Exact transcription of the data below is required, without the images.

Data for this task Block Start

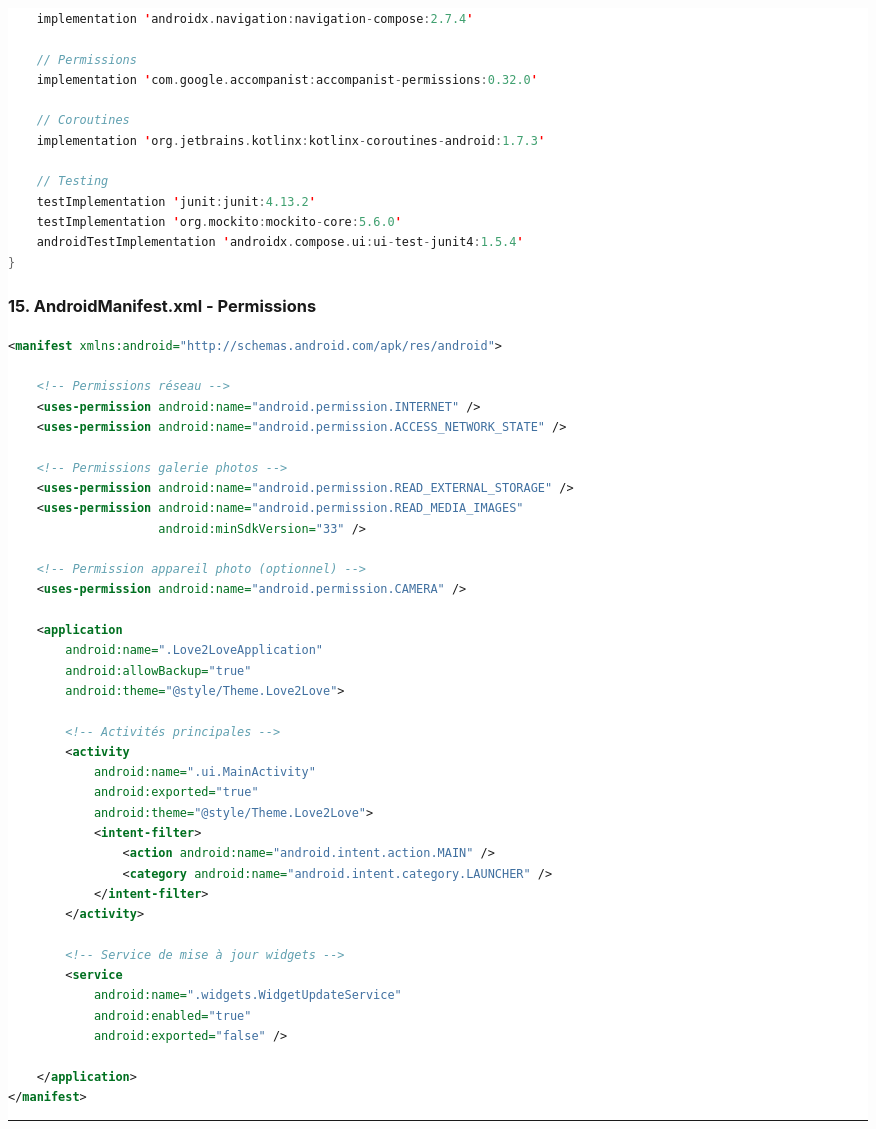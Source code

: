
 ```kotlin
    implementation 'androidx.navigation:navigation-compose:2.7.4'

    // Permissions
    implementation 'com.google.accompanist:accompanist-permissions:0.32.0'

    // Coroutines
    implementation 'org.jetbrains.kotlinx:kotlinx-coroutines-android:1.7.3'

    // Testing
    testImplementation 'junit:junit:4.13.2'
    testImplementation 'org.mockito:mockito-core:5.6.0'
    androidTestImplementation 'androidx.compose.ui:ui-test-junit4:1.5.4'
}
```

### **15. AndroidManifest.xml - Permissions**

```xml
<manifest xmlns:android="http://schemas.android.com/apk/res/android">

    <!-- Permissions réseau -->
    <uses-permission android:name="android.permission.INTERNET" />
    <uses-permission android:name="android.permission.ACCESS_NETWORK_STATE" />

    <!-- Permissions galerie photos -->
    <uses-permission android:name="android.permission.READ_EXTERNAL_STORAGE" />
    <uses-permission android:name="android.permission.READ_MEDIA_IMAGES"
                     android:minSdkVersion="33" />

    <!-- Permission appareil photo (optionnel) -->
    <uses-permission android:name="android.permission.CAMERA" />

    <application
        android:name=".Love2LoveApplication"
        android:allowBackup="true"
        android:theme="@style/Theme.Love2Love">

        <!-- Activités principales -->
        <activity
            android:name=".ui.MainActivity"
            android:exported="true"
            android:theme="@style/Theme.Love2Love">
            <intent-filter>
                <action android:name="android.intent.action.MAIN" />
                <category android:name="android.intent.category.LAUNCHER" />
            </intent-filter>
        </activity>

        <!-- Service de mise à jour widgets -->
        <service
            android:name=".widgets.WidgetUpdateService"
            android:enabled="true"
            android:exported="false" />

    </application>
</manifest>
```

---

Data for this task Block End

Result =
Source code

:
 ```kotlin
    implementation 'androidx.navigation:navigation-compose:2.7.4'

    // Permissions
    implementation 'com.google.accompanist:accompanist-permissions:0.32.0'

    // Coroutines
    implementation 'org.jetbrains.kotlinx:kotlinx-coroutines-android:1.7.3'

    // Testing
    testImplementation 'junit:junit:4.13.2'
    testImplementation 'org.mockito:mockito-core:5.6.0'
    androidTestImplementation 'androidx.compose.ui:ui-test-junit4:1.5.4'
}
```

### **15. AndroidManifest.xml - Permissions**

```xml
<manifest xmlns:android="http://schemas.android.com/apk/res/android">

    <!-- Permissions réseau -->
    <uses-permission android:name="android.permission.INTERNET" />
    <uses-permission android:name="android.permission.ACCESS_NETWORK_STATE" />

    <!-- Permissions galerie photos -->
    <uses-permission android:name="android.permission.READ_EXTERNAL_STORAGE" />
    <uses-permission android:name="android.permission.READ_MEDIA_IMAGES"
                     android:minSdkVersion="33" />

    <!-- Permission appareil photo (optionnel) -->
    <uses-permission android:name="android.permission.CAMERA" />

    <application
        android:name=".Love2LoveApplication"
        android:allowBackup="true"
        android:theme="@style/Theme.Love2Love">

        <!-- Activités principales -->
        <activity
            android:name=".ui.MainActivity"
            android:exported="true"
            android:theme="@style/Theme.Love2Love">
            <intent-filter>
                <action android:name="android.intent.action.MAIN" />
                <category android:name="android.intent.category.LAUNCHER" />
            </intent-filter>
        </activity>

        <!-- Service de mise à jour widgets -->
        <service
            android:name=".widgets.WidgetUpdateService"
            android:enabled="true"
            android:exported="false" />

    </application>
</manifest>
```

---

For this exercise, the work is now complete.